*GIVEN ENTRIES*:
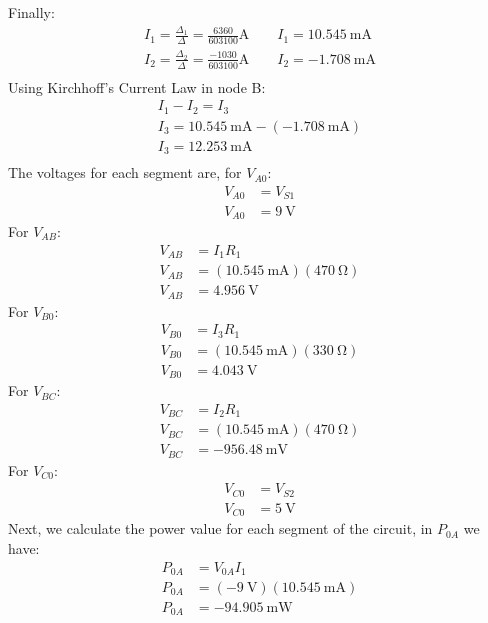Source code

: \documentclass[a4paper]{article}
\begin{document}
Finally:
\begin{gather*}
    I_1=\frac{\Delta_1}{\Delta}=\frac{6360}{603100}\si{\ampere}\qquad I_1=\SI{10.545}{\milli\ampere}\\[2ex]
    I_2=\frac{\Delta_2}{\Delta}=\frac{-1030}{603100}\si{\ampere}\qquad I_2=\SI{-1.708}{\milli\ampere}\\
\end{gather*}
Using Kirchhoff's Current Law in node B:
\begin{gather*}
I_1-I_2=I_3\\
I_3=\SI{10.545}{\milli\ampere}-(\SI{-1.708}{\milli\ampere})\\
I_3=\SI{12.253}{\milli\ampere}\\
\end{gather*}
The voltages for each segment are, for $V_{A0}$:
\begin{align*}
    V_{A0}&=V_{S1}\\
    V_{A0}&=\SI{9}{\volt}
\end{align*}
For $V_{AB}$:
\begin{align*}
    V_{AB}&=I_1R_1\\
    V_{AB}&=(\SI{10.545}{\milli\ampere})(\SI{470}{\ohm})\\
    V_{AB}&=\SI{4.956}{\volt}
\end{align*}
For $V_{B0}$:
\begin{align*}
    V_{B0}&=I_3R_1\\
    V_{B0}&=(\SI{10.545}{\milli\ampere})(\SI{330}{\ohm})\\
    V_{B0}&=\SI{4.043}{\volt}
\end{align*}
For $V_{BC}$:
\begin{align*}
    V_{BC}&=I_2R_1\\
    V_{BC}&=(\SI{10.545}{\milli\ampere})(\SI{470}{\ohm})\\
    V_{BC}&=\SI{-956.48}{\milli\volt}
\end{align*}
For $V_{C0}$:
\begin{align*}
    V_{C0}&=V_{S2}\\
    V_{C0}&=\SI{5}{\volt}
\end{align*}
Next, we calculate the power value for each segment of the circuit, in $P_{0A}$ we have:
\begin{align*}
    P_{0A}&=V_{0A}I_1\\
    P_{0A}&=(-\SI{9}{\volt})(\SI{10.545}{\milli\ampere})\\
    P_{0A}&=\SI{-94.905}{\milli\watt}
\end{align*}
\end{document}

*WHAT YOU SHOULD DO*: Only the pictures are to be left out; the rest of the material above should be printed verbatim.

*SOLUTION FOR THIS TASK*:
Source code

: \documentclass[a4paper]{article}
\begin{document}
Finally:
\begin{gather*}
    I_1=\frac{\Delta_1}{\Delta}=\frac{6360}{603100}\si{\ampere}\qquad I_1=\SI{10.545}{\milli\ampere}\\[2ex]
    I_2=\frac{\Delta_2}{\Delta}=\frac{-1030}{603100}\si{\ampere}\qquad I_2=\SI{-1.708}{\milli\ampere}\\
\end{gather*}
Using Kirchhoff's Current Law in node B:
\begin{gather*}
I_1-I_2=I_3\\
I_3=\SI{10.545}{\milli\ampere}-(\SI{-1.708}{\milli\ampere})\\
I_3=\SI{12.253}{\milli\ampere}\\
\end{gather*}
The voltages for each segment are, for $V_{A0}$:
\begin{align*}
    V_{A0}&=V_{S1}\\
    V_{A0}&=\SI{9}{\volt}
\end{align*}
For $V_{AB}$:
\begin{align*}
    V_{AB}&=I_1R_1\\
    V_{AB}&=(\SI{10.545}{\milli\ampere})(\SI{470}{\ohm})\\
    V_{AB}&=\SI{4.956}{\volt}
\end{align*}
For $V_{B0}$:
\begin{align*}
    V_{B0}&=I_3R_1\\
    V_{B0}&=(\SI{10.545}{\milli\ampere})(\SI{330}{\ohm})\\
    V_{B0}&=\SI{4.043}{\volt}
\end{align*}
For $V_{BC}$:
\begin{align*}
    V_{BC}&=I_2R_1\\
    V_{BC}&=(\SI{10.545}{\milli\ampere})(\SI{470}{\ohm})\\
    V_{BC}&=\SI{-956.48}{\milli\volt}
\end{align*}
For $V_{C0}$:
\begin{align*}
    V_{C0}&=V_{S2}\\
    V_{C0}&=\SI{5}{\volt}
\end{align*}
Next, we calculate the power value for each segment of the circuit, in $P_{0A}$ we have:
\begin{align*}
    P_{0A}&=V_{0A}I_1\\
    P_{0A}&=(-\SI{9}{\volt})(\SI{10.545}{\milli\ampere})\\
    P_{0A}&=\SI{-94.905}{\milli\watt}
\end{align*}
\end{document}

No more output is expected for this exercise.